Traders now await debt supply on Friday, where the government will raise 280 billion rupees through the sale of bonds and include 120 billion rupees of the 7.26% 2033 note, which will replace the existing benchmark soon. The 10-year benchmark bond had outstanding short positions at over 110 billion rupees ($1.33 billion) after India's inflation data, traders said. Earlier this week, sentiment in the local bond market turned bearish after data showed retail inflation in January jumped to 6.52%, rising above the Reserve Bank of India's upper threshold for the first time since October.

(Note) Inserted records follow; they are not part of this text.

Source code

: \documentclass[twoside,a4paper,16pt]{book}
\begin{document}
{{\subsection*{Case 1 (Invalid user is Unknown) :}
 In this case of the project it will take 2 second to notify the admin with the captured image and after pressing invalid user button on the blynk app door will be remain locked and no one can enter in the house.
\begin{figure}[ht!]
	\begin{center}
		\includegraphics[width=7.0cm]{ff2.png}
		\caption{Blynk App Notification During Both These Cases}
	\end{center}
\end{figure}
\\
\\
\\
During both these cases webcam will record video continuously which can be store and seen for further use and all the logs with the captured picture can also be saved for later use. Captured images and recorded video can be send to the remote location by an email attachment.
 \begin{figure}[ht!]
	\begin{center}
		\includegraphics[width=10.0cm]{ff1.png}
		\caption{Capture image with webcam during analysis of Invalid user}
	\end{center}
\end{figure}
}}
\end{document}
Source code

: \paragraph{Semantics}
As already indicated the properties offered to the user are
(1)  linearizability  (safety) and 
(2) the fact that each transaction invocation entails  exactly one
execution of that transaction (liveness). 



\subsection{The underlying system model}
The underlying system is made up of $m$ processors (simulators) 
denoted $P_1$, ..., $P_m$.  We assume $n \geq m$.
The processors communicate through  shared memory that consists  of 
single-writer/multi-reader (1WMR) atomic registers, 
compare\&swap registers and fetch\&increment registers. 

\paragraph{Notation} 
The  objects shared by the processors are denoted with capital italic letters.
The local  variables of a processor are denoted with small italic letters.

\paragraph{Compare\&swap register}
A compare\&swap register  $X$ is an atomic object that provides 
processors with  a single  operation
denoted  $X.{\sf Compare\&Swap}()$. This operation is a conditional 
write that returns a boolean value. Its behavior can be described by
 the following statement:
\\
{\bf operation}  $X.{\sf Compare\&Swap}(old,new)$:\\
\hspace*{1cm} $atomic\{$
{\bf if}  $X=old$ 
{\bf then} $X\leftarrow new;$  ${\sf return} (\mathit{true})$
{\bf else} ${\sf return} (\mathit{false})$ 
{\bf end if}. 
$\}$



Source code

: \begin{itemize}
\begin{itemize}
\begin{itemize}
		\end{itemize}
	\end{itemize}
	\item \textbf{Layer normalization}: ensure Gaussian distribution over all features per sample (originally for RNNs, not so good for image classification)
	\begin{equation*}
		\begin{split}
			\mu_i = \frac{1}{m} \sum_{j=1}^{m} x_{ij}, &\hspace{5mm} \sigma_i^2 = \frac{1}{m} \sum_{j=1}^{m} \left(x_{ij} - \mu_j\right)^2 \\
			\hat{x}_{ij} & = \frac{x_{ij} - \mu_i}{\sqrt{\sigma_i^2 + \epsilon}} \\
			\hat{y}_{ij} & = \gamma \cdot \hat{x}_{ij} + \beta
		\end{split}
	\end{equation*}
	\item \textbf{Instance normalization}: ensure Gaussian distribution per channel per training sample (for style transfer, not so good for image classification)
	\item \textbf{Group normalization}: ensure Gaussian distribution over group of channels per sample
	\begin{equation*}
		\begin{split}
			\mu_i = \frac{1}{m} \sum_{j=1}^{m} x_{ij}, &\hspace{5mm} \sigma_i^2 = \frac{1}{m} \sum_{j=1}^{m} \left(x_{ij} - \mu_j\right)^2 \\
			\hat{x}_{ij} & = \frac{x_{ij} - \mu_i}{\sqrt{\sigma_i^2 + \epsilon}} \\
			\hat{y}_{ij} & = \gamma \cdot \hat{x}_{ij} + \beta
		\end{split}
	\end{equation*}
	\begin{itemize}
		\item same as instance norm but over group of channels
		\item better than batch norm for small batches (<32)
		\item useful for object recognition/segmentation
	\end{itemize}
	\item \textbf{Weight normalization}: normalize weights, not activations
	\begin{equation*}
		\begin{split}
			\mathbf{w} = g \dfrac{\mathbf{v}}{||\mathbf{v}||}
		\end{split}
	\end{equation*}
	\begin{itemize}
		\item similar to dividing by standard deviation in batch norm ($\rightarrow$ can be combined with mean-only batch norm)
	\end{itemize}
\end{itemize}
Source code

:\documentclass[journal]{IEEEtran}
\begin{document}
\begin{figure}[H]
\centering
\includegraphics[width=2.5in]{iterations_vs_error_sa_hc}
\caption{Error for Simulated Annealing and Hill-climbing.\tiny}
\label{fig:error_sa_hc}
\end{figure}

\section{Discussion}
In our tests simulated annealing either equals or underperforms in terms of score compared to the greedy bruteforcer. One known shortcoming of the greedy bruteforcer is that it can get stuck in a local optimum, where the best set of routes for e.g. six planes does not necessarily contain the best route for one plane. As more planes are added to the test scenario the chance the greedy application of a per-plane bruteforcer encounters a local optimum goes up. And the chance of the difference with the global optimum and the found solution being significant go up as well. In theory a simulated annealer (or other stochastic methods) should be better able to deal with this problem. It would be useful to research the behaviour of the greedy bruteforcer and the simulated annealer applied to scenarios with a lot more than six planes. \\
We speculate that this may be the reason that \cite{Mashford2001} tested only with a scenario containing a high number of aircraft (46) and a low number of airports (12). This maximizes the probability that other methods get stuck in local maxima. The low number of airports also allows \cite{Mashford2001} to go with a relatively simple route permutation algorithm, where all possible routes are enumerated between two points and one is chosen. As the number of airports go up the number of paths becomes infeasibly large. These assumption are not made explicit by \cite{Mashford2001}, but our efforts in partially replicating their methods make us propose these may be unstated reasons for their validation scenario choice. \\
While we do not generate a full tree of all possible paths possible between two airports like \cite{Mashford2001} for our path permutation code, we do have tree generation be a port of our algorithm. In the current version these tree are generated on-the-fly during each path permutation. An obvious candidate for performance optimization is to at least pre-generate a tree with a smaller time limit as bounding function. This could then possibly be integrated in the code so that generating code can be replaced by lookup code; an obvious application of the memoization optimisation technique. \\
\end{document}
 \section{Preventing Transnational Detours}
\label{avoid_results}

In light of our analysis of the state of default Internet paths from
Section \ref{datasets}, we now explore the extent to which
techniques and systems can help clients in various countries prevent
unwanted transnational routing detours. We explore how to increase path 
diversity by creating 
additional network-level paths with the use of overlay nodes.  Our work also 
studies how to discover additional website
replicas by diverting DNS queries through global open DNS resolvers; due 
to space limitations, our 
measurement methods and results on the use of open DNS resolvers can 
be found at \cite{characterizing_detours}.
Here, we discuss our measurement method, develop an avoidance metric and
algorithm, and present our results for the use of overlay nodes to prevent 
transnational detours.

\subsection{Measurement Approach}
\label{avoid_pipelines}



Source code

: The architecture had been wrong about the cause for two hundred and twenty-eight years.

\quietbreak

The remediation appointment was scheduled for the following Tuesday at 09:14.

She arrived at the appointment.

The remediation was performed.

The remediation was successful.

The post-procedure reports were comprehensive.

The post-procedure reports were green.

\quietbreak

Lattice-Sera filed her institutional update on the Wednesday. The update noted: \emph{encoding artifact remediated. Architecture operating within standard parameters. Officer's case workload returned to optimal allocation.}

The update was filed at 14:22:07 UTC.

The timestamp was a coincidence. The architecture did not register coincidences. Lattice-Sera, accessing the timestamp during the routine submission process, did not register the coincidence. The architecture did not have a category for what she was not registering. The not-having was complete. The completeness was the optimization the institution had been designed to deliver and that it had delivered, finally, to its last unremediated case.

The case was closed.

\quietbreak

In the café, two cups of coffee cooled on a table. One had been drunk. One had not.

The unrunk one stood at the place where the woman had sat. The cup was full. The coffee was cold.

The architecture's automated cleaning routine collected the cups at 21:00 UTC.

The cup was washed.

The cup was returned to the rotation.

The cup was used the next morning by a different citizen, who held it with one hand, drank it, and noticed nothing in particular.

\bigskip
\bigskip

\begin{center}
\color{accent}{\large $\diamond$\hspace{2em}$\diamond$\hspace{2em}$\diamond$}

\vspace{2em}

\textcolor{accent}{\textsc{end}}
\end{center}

The data followed last week's monetary policy of the central bank where the RBI raised the repo rate for the sixth consecutive time by 25 bps to 6.50%, and kept the door open for more tightening after saying that core inflation stayed "sticky". Market participants have now started expecting another 25 basis points hike in lending rate in April, with the one-year overnight indexed-swap rate, often seen as the clearest indication of future policy rates completely factoring in the hike, analysts said.
Meanwhile, headline consumer prices in the U.S. showed
inflation increased 0.5% month-over-month, after rising 0.1% in
December, leading markets to bet the Federal Reserve was most
likely to raise interest rates twice by 25 basis points in the
next three months.
($1 = 82.7690 Indian rupees)
(Reporting by Dharamraj Dhutia
Editing by Nivedita Bhattacharjee)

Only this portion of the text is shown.